Рахав протянула ему свою тонкую руку и по одной из аллей, подобных лучам звезды, повела к своему дому.

Это была не башня одиночества, но просторный плантаторский особняк, что, казалось, вырос из туземной хижины или плетеной корзины; мебель тоже была сплетена из ротанга – скамьи, жардиньерки, комоды, кресла и огромный стол со стульями.

И вот уселись оба за него друг против друга, чтобы вкусить плодов земных, и, сидя так, все больше пленялся Оливер юной девушкой-девочкой в полупрозрачных тканях и становился ею опьянен. Незрелой, но слаще иной зрелости была ее красота, причудливой и неправильной, как жемчуг «барукко», однако лучше, богаче и скатного, и бурмицкого жемчугов. Только и Далан восседал рядом, подобный утесу, – на страже дочерней чести.

– Этого напитка ты не выпьешь и пищи той не вкусишь, – говорил он Оливеру, – пока не заплатишь полной цены!

Препоясав чресла парео, увенчав себя не полынью, а жасмином, пировали они, отведывая всё, что принес огражденный сад Рахав. И паслен кружил голову, и наранхилла была нежна, и перец жег: путы для ума, сладость для языка, жар горла и стеснение печени! И вкладывали друг другу в уста лучшие куски, и был Оливер на краю безумия и гибели, ревнуя к прекрасному близнецу ее, что ушел внутрь и прикипел к сердцу, душе и плоти. Но спокойна была Рахав: глаза ее потуплены, лоно запечатано, и червонный закат запутался в волосах, ибо близка была ночь, похожая на ее душу. Душа же Рахав была от океана: необъятна, как его хляби, глубока, точно впадина в его дне, изменчива, как морские течения, и стойка: ведь нельзя сильно сжать воду, как ни старайся. Всё имела она от воды, только, на счастье, в лед не умела она превращаться – но ведь и океан подо льдом не видел никто и никогда.
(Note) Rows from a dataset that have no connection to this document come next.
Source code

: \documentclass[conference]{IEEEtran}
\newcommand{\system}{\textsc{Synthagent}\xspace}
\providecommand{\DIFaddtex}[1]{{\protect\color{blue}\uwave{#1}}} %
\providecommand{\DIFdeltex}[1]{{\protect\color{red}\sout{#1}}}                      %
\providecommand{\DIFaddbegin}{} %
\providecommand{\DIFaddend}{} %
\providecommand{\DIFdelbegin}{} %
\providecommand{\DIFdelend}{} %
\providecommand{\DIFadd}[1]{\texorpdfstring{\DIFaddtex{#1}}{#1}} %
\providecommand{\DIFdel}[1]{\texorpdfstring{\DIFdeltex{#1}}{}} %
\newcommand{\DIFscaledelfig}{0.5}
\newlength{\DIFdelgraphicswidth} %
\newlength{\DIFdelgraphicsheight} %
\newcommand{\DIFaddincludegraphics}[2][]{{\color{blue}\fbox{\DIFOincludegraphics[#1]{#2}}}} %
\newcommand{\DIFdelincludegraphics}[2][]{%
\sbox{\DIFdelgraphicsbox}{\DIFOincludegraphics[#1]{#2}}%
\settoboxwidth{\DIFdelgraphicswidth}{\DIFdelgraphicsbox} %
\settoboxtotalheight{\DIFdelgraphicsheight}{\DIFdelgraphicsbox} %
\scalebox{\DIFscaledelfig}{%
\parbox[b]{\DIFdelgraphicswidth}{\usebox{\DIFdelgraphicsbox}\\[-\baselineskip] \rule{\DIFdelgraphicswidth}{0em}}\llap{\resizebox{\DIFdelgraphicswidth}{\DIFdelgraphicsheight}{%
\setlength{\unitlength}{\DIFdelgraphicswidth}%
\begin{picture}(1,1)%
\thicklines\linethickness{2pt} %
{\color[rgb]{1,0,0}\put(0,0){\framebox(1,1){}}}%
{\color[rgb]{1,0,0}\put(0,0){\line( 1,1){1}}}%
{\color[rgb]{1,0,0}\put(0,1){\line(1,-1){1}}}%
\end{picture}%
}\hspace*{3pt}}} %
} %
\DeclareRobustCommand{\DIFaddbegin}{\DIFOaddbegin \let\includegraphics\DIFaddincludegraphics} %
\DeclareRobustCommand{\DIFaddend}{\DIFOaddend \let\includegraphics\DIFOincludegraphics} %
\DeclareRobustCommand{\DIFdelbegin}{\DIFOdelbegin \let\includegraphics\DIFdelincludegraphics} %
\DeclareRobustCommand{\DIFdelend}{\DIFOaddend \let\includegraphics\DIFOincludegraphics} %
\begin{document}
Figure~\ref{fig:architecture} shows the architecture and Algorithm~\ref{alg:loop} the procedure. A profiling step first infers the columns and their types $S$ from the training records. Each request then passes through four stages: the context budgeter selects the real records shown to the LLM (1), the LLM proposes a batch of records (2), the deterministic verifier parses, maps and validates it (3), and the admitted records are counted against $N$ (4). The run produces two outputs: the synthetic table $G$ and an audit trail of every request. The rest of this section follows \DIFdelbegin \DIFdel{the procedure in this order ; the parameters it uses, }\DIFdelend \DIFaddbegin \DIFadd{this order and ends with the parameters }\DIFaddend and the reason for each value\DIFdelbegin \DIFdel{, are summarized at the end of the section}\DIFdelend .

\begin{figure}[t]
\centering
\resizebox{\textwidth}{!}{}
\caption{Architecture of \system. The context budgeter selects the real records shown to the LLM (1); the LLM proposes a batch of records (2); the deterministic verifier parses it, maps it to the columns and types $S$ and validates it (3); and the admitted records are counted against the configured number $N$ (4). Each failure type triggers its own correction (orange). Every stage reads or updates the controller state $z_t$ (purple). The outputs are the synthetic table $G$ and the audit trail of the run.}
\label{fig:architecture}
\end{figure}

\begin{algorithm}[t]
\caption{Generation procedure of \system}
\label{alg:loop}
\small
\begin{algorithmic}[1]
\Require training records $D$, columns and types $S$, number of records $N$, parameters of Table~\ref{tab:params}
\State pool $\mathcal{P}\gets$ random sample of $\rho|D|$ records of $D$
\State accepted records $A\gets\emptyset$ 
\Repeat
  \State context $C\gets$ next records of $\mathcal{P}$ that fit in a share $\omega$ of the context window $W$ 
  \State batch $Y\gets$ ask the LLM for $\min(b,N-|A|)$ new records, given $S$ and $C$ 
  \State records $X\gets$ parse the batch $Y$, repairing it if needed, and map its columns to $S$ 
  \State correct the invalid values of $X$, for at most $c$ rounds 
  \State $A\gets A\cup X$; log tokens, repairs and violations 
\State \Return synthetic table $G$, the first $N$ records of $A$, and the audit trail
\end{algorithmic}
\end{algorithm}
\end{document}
– Смогу ли разгадать тебя – живой талисман рыцарей Зеленого Храма, джентльменов кильватерных струй, пашущих моря и бороздящих океаны? – говорил тем временем Дэвид.

– Сможешь, если прекратишь расхищать чужое поэтическое достояние и наживешь свое, – смеясь, говорила Рахав: легчайшее кокетство играло в ней, как шампанское вино.

– На моих губах такой же замок, что и на твоем лоне, – ответил Дэвид вольной шуткой. – А твои уста свободны – начни ты первая говорить!

– Разве хозяин платит гостю за угощение, а не наоборот? – спросила она, и глаза ее, глаза орлицы, были оперены ресницами, точно индейские стрелы. – Но историю я тебе расскажу, и будет у нее двойное дно, как у пиратского сундука… Такие истории читаются теми, кто может проникнуть глубже самих слов.

И она рассказала ему историю, подсказанную Рахав ее садом и названную поэтому -

ПРИТЧА О САДЕ ЦВЕТОВ

– Ты помнишь, какой сон приснился маленькой Иде: будто ее цветы танцевали и сплетничали на балу, а утром все увяли от усталости? И еще есть много стихов о цветах, похожих на женщин своей нежностью и слабостью. Простые души одаряют запахом лаванды, боязливые девы сжимают уста и члены, как мимоза, но их греховные помыслы цветут, как пряная лилия – однако лилия еще и рисунок королевского штандарта; хищная красота, что пьет мужскую кровь, напоминает орхидею. Это всё сравнения, истертые, как монета в сундуке ростовщика: дальше будет иное. Все цветы одинаково танцуют на балу жизни, но ни один еще не начал своего истинного танца. Сама я – миндаль сладкий и горький, миндальное молоко и миндальная отрава, вот и понимаю все, что есть в других женах и цветах.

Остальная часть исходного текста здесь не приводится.